História da Volkswagen na Alemanha: das origens a 2026
A Volkswagen é uma das marcas mais emblemáticas da indústria alemã e um símbolo da reconstrução económica do país no pós-guerra. A sua trajetória, que começou em 1937 sob o regime nazi e culminou na criação de um dos maiores grupos automóveis do mundo, é também a história das tensões da própria Alemanha: do trabalho forçado durante a Segunda Guerra Mundial ao "milagre económico", do escândalo das emissões à difícil transição para o automóvel elétrico que, em 2026, ameaça encerrar fábricas históricas. Este artigo percorre as fases essenciais dessa história.
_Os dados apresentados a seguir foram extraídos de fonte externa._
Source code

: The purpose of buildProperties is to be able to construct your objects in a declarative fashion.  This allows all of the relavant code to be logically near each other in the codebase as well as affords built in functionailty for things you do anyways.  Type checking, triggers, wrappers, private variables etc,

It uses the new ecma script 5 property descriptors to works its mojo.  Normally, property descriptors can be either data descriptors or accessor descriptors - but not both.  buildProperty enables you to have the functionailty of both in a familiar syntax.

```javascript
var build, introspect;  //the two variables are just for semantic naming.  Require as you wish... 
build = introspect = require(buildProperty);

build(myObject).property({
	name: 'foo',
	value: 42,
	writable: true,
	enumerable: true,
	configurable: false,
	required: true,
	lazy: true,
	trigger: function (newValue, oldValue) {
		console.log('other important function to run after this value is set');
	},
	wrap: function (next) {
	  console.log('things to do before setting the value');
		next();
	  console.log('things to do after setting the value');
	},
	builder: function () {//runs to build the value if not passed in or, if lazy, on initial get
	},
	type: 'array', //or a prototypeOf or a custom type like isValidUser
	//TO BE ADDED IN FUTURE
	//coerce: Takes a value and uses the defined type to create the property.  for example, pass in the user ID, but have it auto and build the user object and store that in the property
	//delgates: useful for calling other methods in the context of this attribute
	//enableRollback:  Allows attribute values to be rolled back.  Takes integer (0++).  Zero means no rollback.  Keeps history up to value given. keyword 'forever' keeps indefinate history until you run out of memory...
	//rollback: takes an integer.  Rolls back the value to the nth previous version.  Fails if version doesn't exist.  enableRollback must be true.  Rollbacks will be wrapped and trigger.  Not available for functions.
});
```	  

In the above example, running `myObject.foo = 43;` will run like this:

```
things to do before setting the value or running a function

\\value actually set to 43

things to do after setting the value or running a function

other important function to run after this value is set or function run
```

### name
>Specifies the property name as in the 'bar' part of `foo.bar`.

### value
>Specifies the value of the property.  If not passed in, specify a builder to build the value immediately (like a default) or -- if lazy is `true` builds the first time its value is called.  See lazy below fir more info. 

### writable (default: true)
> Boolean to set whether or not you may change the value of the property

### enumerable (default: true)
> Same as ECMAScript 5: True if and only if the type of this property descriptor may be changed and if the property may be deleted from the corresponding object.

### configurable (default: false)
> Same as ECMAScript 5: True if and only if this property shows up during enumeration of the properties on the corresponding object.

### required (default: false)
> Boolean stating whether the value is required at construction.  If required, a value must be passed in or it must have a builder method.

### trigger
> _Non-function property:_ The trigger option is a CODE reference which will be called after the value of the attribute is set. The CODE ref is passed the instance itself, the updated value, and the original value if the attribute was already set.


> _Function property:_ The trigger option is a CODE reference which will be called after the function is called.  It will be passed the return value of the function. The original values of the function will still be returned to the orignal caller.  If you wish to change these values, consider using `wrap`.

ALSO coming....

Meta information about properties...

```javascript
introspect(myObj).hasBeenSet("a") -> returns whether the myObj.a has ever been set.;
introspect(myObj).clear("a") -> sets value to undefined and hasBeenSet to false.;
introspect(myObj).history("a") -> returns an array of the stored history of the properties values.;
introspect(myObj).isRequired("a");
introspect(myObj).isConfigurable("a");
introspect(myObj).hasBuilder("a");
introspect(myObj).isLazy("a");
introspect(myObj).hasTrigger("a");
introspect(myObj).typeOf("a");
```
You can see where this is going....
As origens: 1937 e o "carro do povo"
A empresa foi fundada a 28 de maio de 1937, em Berlim, com o nome Gesellschaft zur Vorbereitung des Deutschen Volkswagens mbH, por iniciativa da Frente Alemã do Trabalho (Deutsche Arbeitsfront), a organização sindical controlada pelo Partido Nazi. O objetivo, definido pelo próprio Adolf Hitler, era produzir um automóvel acessível à generalidade das famílias alemãs — daí o nome Volkswagen, literalmente "carro do povo", da junção de Volk (povo) e Wagen (carro).
O projeto técnico foi confiado ao engenheiro Ferdinand Porsche, que desenhou um veículo compacto, de linhas arredondadas, com motor boxer arrefecido a ar montado na traseira. O carro foi inicialmente batizado de KdF-Wagen, em alusão ao programa de lazer do regime Kraft durch Freude ("Força pela Alegria"). Os trabalhadores eram incentivados a poupar através de um sistema de selos para adquirir o automóvel, mas praticamente nenhum chegou a receber o veículo antes da guerra.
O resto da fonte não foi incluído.